2020-2022: SENTINEL: Social and Environmental Trade-Offs in African Agriculture
Funding: Global Challenge Research Fund
I collaborate with a multi-disciplinary team of researchers from the UK, Ghana, Zambia, and Ethiopia to examine the trade-offs of forest conservation and agricultural expansion.
2021-2022: African Agriculture Knowledge Transfer Partnership
Funding: Innovate UK - co-Investigator
This partnership between NRI, Egerton University, and Anolei Women Camel Milk Co-operative aims to expand camel milk commodity value chain in East Africa through improved production, processing, storage and novel product development, such as a semi-soft cheese called “Camelbert”, with a focus on knowledge and technology adoption, and women’s entrepreneurial empowerment to the proposed research.
2018-2019: Distilling livelihoods: traditional alcohol and livelihood diversification among ethnic minorities in the uplands of northern Vietnam
Funding: Fonds de recherche du Québec Société et culture – Postdoctoral Fellowship
In the Sino-Vietnamese borderlands, the growing middle class of Kinh lowlanders and the expansion of the tourism industry in the uplands has increased the demand for traditionally distilled alcohol produced by ethnic minority communities. This research explores how traditional ecological knowledge of local alcohol within Hmong and Yao ethnic minority communities is changing under the context of state cultural preservation policy and development goals.
2015-2019: Developing a framework to address the challenges of multi-level rules of governance in social-ecological systems
Funding: Québec Centre for Biodiversity Science
Building on Elinor Ostrom’s Institutional Analysis and Development framework, a group of graduate students and post-doctoral fellows at the Sustainable Futures Research Laboratory developed and applied the Inter-Institutional Gap framework on four cases of natural resource governance in Bangladesh, Canada, India, and South Korea.

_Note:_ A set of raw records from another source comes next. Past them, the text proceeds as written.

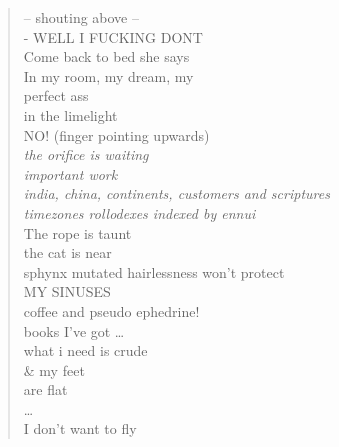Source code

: \documentclass[11pt]{article}
\begin{document}
\begin{verse}
\vspace*{1em}
\hspace*{4em}-- shouting above --\\
\hspace*{8em}- WELL I FUCKING DONT\\
\vspace*{1em}
\hspace*{4em}Come back to bed she says\\
\hspace*{4em}In my room, my dream, my\\
\hspace*{8em}perfect ass\\
\hspace*{12em}in the limelight\\
NO! (finger pointing upwards)\\
\hspace*{2em}\emph{the orifice is waiting}\\
\hspace*{4em}\emph{important work}\\
\hspace*{8em}\emph{india, china, continents, customers and scriptures}\\
\hspace*{8em}\emph{timezones rollodexes indexed by ennui}\\
\vspace*{1em}
The rope is taunt\\
the cat is near\\
\hspace*{4em}sphynx mutated hairlessness won't protect\\
\hspace*{8em}MY SINUSES\\
\hspace*{12em}coffee and pseudo ephedrine!\\
\hspace*{16em}books I've got \ldots\\
\hspace*{8em}what i need is crude\\
\hspace*{12em}\& my feet\\
\hspace*{16em}are flat\\
\hspace*{20em}\ldots\\
\vspace*{1em}
\hspace*{12em}I don't want to fly\\

\end{verse}
\end{document}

This research has resulted in a peer-reviewed article in the International Journal of the Commons and a special issue in Society & Natural Resources.
2012-2016: Innovating for Resilient Farming Systems in Semi-arid Kenya
Funding: International Development Research Centre (IDRC) and Global Affairs Canada (previously named Canadian International Development Agency) (2011-14), Social Sciences and Humanities Research Council (2012-15), Réseau de recherche en santé des populations du Québec (2015), and Margaret A. Gilliam Fellowship in Food Security (2016).

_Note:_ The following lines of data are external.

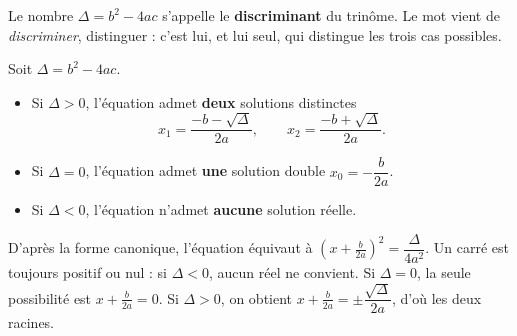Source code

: \begin{definition}[discriminant]
Le nombre $\Delta = b^{2}-4ac$ s'appelle le \textbf{discriminant} du trinôme.
Le mot vient de \emph{discriminer}, distinguer : c'est lui, et lui seul, qui
distingue les trois cas possibles.
\end{definition}

\begin{theoreme}[résolution de $ax^{2}+bx+c = 0$]
Soit $\Delta = b^{2}-4ac$.
\begin{itemize}[leftmargin=1.3em, itemsep=0.2em]
  \item Si $\Delta > 0$, l'équation admet \textbf{deux} solutions distinctes
        \[
          x_{1} = \frac{-b-\sqrt{\Delta}}{2a}, \qquad
          x_{2} = \frac{-b+\sqrt{\Delta}}{2a} .
        \]
  \item Si $\Delta = 0$, l'équation admet \textbf{une} solution double
        $x_{0} = -\dfrac{b}{2a}$.
  \item Si $\Delta < 0$, l'équation n'admet \textbf{aucune} solution réelle.
\end{itemize}
\end{theoreme}

\begin{demonstration}
D'après la forme canonique, l'équation équivaut à
$\left(x+\frac{b}{2a}\right)^{2} = \dfrac{\Delta}{4a^{2}}$. Un carré est
toujours positif ou nul : si $\Delta<0$, aucun réel ne convient. Si
$\Delta = 0$, la seule possibilité est $x+\frac{b}{2a} = 0$. Si $\Delta>0$,
on obtient $x+\frac{b}{2a} = \pm\dfrac{\sqrt\Delta}{2a}$, d'où les deux
racines.
\end{demonstration}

As a doctoral researcher, June examined the relationships between Kamba women’s access to land resources and child growth, focusing on local, gendered institutions on land allocation, women’s agricultural decision-making, and social capital. She also acquired external funding to disseminate research findings to local participants, primarily Kamba women and farmers, after project completion.